======== SUPPLIED DATA

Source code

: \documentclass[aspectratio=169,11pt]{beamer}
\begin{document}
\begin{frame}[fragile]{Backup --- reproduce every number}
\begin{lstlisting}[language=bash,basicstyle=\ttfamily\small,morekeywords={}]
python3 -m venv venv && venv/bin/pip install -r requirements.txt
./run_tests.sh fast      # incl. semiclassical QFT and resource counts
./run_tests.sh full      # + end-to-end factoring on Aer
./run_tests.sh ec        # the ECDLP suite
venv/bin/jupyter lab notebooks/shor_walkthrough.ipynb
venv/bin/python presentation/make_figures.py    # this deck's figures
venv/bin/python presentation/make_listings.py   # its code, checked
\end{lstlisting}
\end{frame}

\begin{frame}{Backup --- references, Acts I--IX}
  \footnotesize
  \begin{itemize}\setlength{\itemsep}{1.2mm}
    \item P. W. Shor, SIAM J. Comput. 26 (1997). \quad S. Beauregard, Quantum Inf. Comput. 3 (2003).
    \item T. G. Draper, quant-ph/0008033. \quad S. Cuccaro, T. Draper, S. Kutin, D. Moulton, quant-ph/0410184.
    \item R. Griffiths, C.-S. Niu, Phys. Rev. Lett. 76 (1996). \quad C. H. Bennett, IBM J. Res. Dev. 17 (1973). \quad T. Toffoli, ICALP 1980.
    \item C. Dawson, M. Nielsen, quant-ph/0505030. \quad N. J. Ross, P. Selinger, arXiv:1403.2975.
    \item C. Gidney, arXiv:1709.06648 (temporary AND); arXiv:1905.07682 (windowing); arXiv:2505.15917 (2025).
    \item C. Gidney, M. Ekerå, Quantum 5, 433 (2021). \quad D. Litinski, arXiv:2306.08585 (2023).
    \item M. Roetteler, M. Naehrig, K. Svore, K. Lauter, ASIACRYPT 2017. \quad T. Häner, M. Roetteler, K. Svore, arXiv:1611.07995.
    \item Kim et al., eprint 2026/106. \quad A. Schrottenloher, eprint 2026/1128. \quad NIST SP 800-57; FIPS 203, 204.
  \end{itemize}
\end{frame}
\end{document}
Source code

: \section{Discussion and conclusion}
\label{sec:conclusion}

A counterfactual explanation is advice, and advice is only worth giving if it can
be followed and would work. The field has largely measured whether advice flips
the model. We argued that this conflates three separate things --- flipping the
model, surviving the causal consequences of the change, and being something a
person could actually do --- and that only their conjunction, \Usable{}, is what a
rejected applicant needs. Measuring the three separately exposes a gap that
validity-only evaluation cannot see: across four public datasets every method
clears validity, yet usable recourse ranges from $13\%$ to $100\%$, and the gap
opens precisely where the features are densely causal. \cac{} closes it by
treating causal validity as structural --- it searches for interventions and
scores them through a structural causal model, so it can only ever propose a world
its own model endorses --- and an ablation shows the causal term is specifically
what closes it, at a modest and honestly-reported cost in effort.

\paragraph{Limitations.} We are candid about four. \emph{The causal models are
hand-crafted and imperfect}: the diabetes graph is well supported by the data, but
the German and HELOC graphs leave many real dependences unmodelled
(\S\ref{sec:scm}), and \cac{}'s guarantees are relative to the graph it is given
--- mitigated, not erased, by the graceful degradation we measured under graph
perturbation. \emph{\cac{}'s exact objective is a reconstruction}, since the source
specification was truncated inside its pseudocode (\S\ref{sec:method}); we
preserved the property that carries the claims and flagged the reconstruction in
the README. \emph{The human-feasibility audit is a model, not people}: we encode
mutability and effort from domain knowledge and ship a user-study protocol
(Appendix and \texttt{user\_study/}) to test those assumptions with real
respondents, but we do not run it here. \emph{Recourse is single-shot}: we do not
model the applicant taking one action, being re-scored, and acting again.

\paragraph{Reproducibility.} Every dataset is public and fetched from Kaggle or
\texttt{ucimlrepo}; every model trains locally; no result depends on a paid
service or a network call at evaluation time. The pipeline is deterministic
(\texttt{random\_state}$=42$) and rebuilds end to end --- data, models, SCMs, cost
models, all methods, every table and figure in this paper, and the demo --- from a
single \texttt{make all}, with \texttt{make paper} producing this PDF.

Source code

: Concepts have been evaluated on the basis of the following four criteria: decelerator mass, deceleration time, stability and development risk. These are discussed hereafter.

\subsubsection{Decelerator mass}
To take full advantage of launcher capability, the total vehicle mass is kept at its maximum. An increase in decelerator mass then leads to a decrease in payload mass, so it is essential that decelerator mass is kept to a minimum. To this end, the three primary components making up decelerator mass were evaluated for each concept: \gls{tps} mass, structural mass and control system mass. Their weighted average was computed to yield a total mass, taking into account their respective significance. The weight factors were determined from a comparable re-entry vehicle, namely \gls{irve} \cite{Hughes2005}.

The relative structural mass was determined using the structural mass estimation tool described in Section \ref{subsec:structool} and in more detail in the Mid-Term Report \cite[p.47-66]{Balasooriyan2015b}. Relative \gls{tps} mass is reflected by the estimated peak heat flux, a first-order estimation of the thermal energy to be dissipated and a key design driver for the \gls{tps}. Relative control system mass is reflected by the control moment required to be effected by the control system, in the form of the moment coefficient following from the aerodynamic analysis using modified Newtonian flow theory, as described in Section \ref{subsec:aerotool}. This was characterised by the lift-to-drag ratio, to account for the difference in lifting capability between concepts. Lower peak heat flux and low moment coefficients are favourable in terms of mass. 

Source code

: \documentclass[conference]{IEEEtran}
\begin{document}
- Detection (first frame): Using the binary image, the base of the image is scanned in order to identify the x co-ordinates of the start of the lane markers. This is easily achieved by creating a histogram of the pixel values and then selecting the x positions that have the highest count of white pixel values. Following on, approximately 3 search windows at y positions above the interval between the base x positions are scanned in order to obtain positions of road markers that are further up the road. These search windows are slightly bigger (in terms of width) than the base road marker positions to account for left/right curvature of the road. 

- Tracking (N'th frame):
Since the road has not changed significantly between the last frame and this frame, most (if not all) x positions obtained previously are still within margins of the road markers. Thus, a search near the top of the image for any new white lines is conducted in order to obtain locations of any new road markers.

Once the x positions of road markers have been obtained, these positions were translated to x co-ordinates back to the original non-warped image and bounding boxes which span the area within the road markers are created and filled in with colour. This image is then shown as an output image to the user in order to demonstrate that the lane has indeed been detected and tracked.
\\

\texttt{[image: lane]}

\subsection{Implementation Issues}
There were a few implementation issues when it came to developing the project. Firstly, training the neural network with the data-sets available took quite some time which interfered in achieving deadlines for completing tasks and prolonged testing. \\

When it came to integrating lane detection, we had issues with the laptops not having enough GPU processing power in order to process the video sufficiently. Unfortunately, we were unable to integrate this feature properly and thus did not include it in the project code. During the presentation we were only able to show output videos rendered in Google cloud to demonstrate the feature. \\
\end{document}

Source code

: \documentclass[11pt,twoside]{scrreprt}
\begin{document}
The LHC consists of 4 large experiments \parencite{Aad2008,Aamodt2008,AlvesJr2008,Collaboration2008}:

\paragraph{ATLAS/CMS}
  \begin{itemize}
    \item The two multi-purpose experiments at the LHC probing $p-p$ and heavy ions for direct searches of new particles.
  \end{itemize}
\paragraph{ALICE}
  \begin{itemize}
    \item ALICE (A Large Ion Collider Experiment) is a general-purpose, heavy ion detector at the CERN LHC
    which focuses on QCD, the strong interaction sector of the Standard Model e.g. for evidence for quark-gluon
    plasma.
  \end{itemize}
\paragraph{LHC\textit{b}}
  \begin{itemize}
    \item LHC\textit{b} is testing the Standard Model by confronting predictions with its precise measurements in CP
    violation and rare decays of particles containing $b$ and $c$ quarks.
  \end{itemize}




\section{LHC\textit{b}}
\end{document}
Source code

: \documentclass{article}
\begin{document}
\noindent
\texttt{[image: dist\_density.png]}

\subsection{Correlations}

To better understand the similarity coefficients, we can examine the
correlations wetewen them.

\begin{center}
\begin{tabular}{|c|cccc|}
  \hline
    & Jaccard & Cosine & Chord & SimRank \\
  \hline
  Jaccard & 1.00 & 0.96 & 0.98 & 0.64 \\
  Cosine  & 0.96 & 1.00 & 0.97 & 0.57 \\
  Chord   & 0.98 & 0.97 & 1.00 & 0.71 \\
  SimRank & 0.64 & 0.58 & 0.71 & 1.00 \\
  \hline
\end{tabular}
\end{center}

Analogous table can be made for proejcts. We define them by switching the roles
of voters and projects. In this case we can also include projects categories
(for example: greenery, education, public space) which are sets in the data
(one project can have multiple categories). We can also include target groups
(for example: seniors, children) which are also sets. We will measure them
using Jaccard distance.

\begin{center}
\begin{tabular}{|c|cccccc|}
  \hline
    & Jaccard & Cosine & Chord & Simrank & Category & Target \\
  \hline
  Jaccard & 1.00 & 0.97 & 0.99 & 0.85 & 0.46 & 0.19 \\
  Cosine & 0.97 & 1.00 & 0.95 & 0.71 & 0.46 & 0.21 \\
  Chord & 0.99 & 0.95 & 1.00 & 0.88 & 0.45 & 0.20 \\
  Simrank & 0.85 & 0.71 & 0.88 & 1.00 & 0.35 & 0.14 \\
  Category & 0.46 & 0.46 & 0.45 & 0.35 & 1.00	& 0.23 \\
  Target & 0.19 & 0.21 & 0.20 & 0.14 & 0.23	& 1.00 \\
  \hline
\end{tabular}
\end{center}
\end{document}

================

§ WHAT IS BEING ASKED:
Within the records, filter for lines that contain the word "single" and show each one.

§ ANSWER FOR THIS EXERCISE:
respondents, but we do not run it here. \emph{Recourse is single-shot}: we do not
single \texttt{make all}, with \texttt{make paper} producing this PDF.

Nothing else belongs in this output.